West Lothian Council has been fined for a health and safety blunder which left one of its house painters crippled for life.
Joseph Poterala suffered life-changing injuries when he plummeted nearly 15 feet from the top of a ladder.
Workmates who rushed to his aid when they heard a crash and his scream of agony found him lying on paving slabs with his leg trapped between the rungs of the ladder, a court heard.
The 55-year-old’s knee was fractured in eight places and he had suffered further fractures to his leg and his hip.
The local authority was fined £10,000 yesterday when it pleaded guilty to failing to ensure that work at height was properly planned.
Lynne Jamieson, prosecuting, said Mr Poterala was in “considerable distress” as a result of the fall and was treated at the scene by paramedics for an hour before being taken to Edinburgh Royal Infirmary.
She told the court that he had been part of a squad painting the outside of a two storey council house in Glenmavis Drive, Bathgate, on 8 and 9 July 2013.
Because there was a steep incline at the rear of the house and steps in front it had been decided after a health and safety assessment that the painters should use ladders to carry out the work.
However, ‘ladder mates’ – which should have been used to prevent the base of the ladder from slipping back – had not been delivered to the site by the second day of the contract.
Mr Poterala had instead driven the base of the extended ladder into grass to secure it, but when he climbed to the top it slid down the wall causing him to crash to the ground.
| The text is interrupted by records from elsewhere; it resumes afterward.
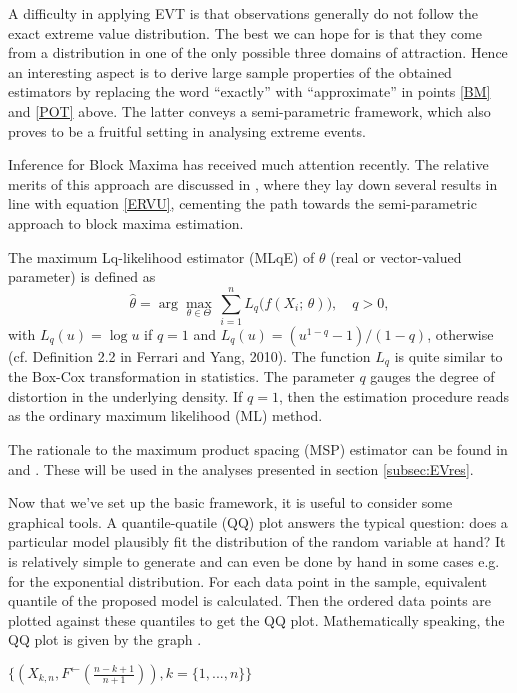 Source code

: \documentclass[a4paper]{article}
\newcommand{\sumab}[2]{\ensuremath{\sum\limits_{#1}^{#2}}}
\newcommand{\argmax}[1]{\ensuremath{\displaystyle {\arg\max_{#1}}}}
\begin{document}
A difficulty in applying EVT is that observations generally do not follow the exact extreme value distribution. The best we can hope for is that they come from a distribution in one of the only possible three domains of attraction. Hence an interesting aspect is to derive large sample properties of the obtained estimators by replacing the word ``exactly'' with ``approximate'' in points \ref{BM} and \ref{POT} above. The latter conveys a semi-parametric framework, which also proves to be a  fruitful setting in analysing extreme events. 

Inference for Block Maxima has received much attention recently. The relative merits of this approach are discussed in \cite{FdeH:15}, where they lay down several results in line with equation \ref{ERVU}, cementing the path towards the semi-parametric approach to block maxima estimation.

The maximum Lq-likelihood estimator (MLqE) of $\theta$ (real or vector-valued parameter) is defined as
\begin{equation*}
	\hat{\theta}= \argmax{\theta \in \Theta} \, \sumab{i=1}{n} L_q\bigl( f(X_i; \, \theta)\bigr), \quad q>0,
\end{equation*}
with $L_q(u)= \log u$ if $q=1$ and $L_q(u)= (u^{1-q}- 1)/(1-q)$, otherwise (cf. Definition 2.2 in Ferrari and Yang, 2010). The function $L_q$ is quite similar to the Box-Cox transformation in statistics. The parameter $q$ gauges the degree of distortion in the underlying density. If $q=1$, then the estimation procedure reads as the ordinary maximum likelihood (ML) method.

The rationale to the maximum product spacing (MSP) estimator can be found in \cite{ChengAmin:79} and \cite{Ranneby:84}. These will be used in the analyses presented in section \ref{subsec:EVres}.

Now that we've set up the basic framework, it is useful to consider some graphical tools. A quantile-quatile (QQ) plot answers the typical question: does a particular model plausibly fit the distribution of the random variable at hand? It is relatively simple to generate and can even be done by hand in some cases e.g. for the exponential distribution. For each data point in the sample, equivalent quantile of the proposed model is calculated. Then the ordered data points are plotted against these quantiles to get the QQ plot. Mathematically speaking, the QQ plot is given by the graph \cite[ch.~6]{embrechts}. \newline

\centerline{$\{(X_{k,n},F^{\leftarrow}(\frac{n-k+1}{n+1})), k = \{1,...,n\}\}$}
\end{document}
Miss Jamieson said the accident had been “entirely foreseeable” and could have been prevented by taking simple, sensible precautions recommended by the Health and Safety Executive.
Although ladders had been chosen for the job and the council had continued to use them until an improvement notice was issued by HSE in January 2014, she said aluminium scaffold towers – which the council possessed at the time – would have been a safer alternative.
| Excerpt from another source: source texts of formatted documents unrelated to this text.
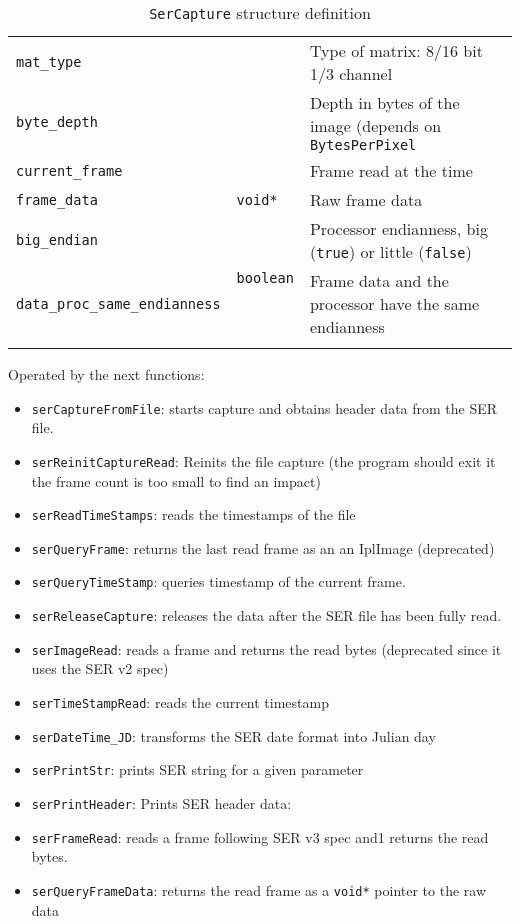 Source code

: \documentclass[a4paper,11pt]{memoir}
\begin{document}
\begin{center}
\begin{longtable}{|m{}|m{}|m{}|}
\texttt{mat\_type} & & Type of matrix: 8/16 bit 1/3 channel \\ \cline{1-1} \cline{3-3}
\texttt{byte\_depth} & & Depth in bytes of the image (depends on \texttt{BytesPerPixel} \\ \cline{1-1} \cline{3-3}
\texttt{current\_frame} & & Frame read at the time \\ \hline
\texttt{frame\_data} & \texttt{void*} & Raw frame data \\ \hline
\texttt{big\_endian} & \multirow{2}{*}{\texttt{boolean}} & Processor endianness, big (\texttt{true}) or little (\texttt{false}) \\ \cline{1-1} \cline{3-3}
\texttt{data\_proc\_same\_endianness} & & Frame data and the processor have the same endianness \\ \hline
\caption{\texttt{SerCapture} structure definition}
\label{my-label}
\end{longtable}
\end{center}

Operated by the next functions:
\begin{itemize}
\item \texttt{serCaptureFromFile}: starts capture and obtains header data from the SER file.
\item  \texttt{serReinitCaptureRead}: Reinits the file capture (the program should exit it the
frame count is too small to find an impact)
\item  \texttt{serReadTimeStamps}: reads the timestamps of the file
\item  \texttt{serQueryFrame}: returns the last read frame as an an IplImage (deprecated)
\item  \texttt{serQueryTimeStamp}: queries timestamp of the current frame.
\item  \texttt{serReleaseCapture}: releases the data after the SER file has been fully read.
\item  \texttt{serImageRead}: reads a frame and returns the read bytes (deprecated since it uses
the SER v2 spec)
\item  \texttt{serTimeStampRead}: reads the current timestamp
\item  \texttt{serDateTime\_JD}: transforms the SER date format into Julian day
\item  \texttt{serPrintStr}: prints SER string for a given parameter
\item  \texttt{serPrintHeader}: Prints SER header data:
\item  \texttt{serFrameRead}: reads a frame following SER v3 spec and1 returns the read bytes.
\item  \texttt{serQueryFrameData}: returns the read frame as a \texttt{void*} pointer to the raw data
\end{itemize}
\end{document}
Ann Bonomy, defending, stressed that the local authority had since changed its practices for employees working at height and now used scaffolding towers instead of ladders as “default” practice.
She said it was “a matter of great distress” that Mr Poterala had been seriously injured.
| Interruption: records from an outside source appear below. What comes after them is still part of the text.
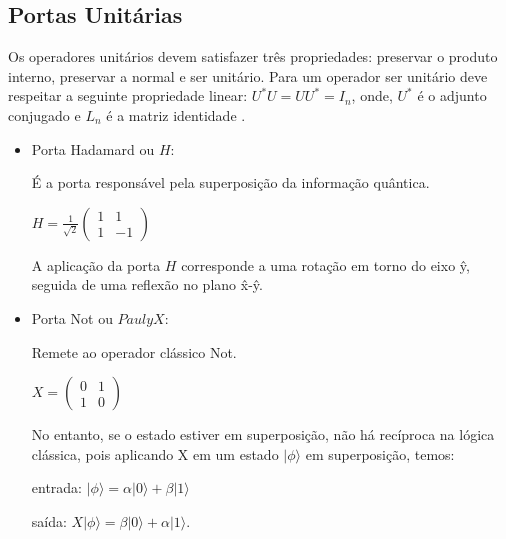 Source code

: \documentclass[tcc,capa]{texufpel}
\begin{document}
\subsection{Portas Unitárias}
Os operadores unitários devem satisfazer três propriedades: preservar o produto
interno, preservar a normal e ser unitário. Para um operador ser unitário deve respeitar a seguinte propriedade linear: $U^*U=U U^*= I_n$, onde, $U^*$ é o adjunto conjugado e $L_n$ é a matriz identidade \cite{chuang00a}.

\begin{itemize}

   
  \item \begin{center}Porta Hadamard ou $H$: \cite{chuang00a}
  \end{center}  
  
    É a porta responsável pela superposição da informação quântica.
    
   
      \begin{center}  $ H = \frac{1}{\sqrt{2}}\left( \begin{array}{cc}
            1 & 1  \\
            1 & -1
        \end{array}\right)  $
  \end{center}
  
   A aplicação da porta $H$ corresponde a uma rotação em torno do eixo \^{y}, seguida de uma reflexão no plano \^{x}-\^{y}. 
   
    \item \begin{center} 
    Porta Not ou $Pauly X$:\cite{chuang00a}
    \end{center}
    Remete ao operador clássico Not.
    
    \begin{center} 
    $X= \left( \begin{array}{cc}
        0 & 1 \\
        1 & 0
    \end{array}
    \right) $
    \end{center}
    No entanto, se o estado estiver em superposição, não há recíproca na lógica clássica, pois aplicando X em um estado $|\phi\rangle$ em superposição, temos:
    
   \begin{center} 
   
    entrada: $|\phi\rangle= \alpha|0\rangle + \beta|1\rangle$
    
    saída: $X|\phi\rangle= \beta|0\rangle + \alpha|1\rangle$.
    \end{center}
    

\end{itemize}
\end{document}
She added: “The council have accepted from the outset that this was their fault and they have extended their apologies.
“They now use a ladder system whereby the ladders are attached to the wall so they canlt move and the operators are secured by a harness so they can’t fall therefore this accident can’t happen again.
“They are not an organisation that would sacrifice safety for profit, quite the opposite.”
Passing sentence, Sheriff Susan Craig said that the £20,000 maximum fine available for such offences was a means of bringing home to local authorities and corporate business the need to ensure the health and safety of their employees.
In deciding on a £10,000 fine he said she took into account the subtle but important distinction that the offence was not the use of ladders but the measures taken around the use of ladders.
She added: “I appreciate the fact that the council’s health and safety people are in court but it’s their job to know better.
“That health and safety has fallen into a black hole is extraordinary but I am glad it’s being taken seriously from now on.”
A spokesperson for West Lothian Council commented: “West Lothian Council takes the health and safety of its employees very seriously and has acknowledged the breach. Since this accident the council has reviewed its procedures and fully complied with the Health and Safety Executive recommendations.”
As he left court, Mr Poterala spoke of his anguish at being forced to give up work at such a relatively young age and being left disabled.
He is now unable to walk without the aid of an elbow crutch and that his left leg is now 3.5cm shorter than his right as a result of the repeated surgery he had endured.
He said: “I’m relieved this part of it is over. It’s been a dreadful ordeal, but life goes on.”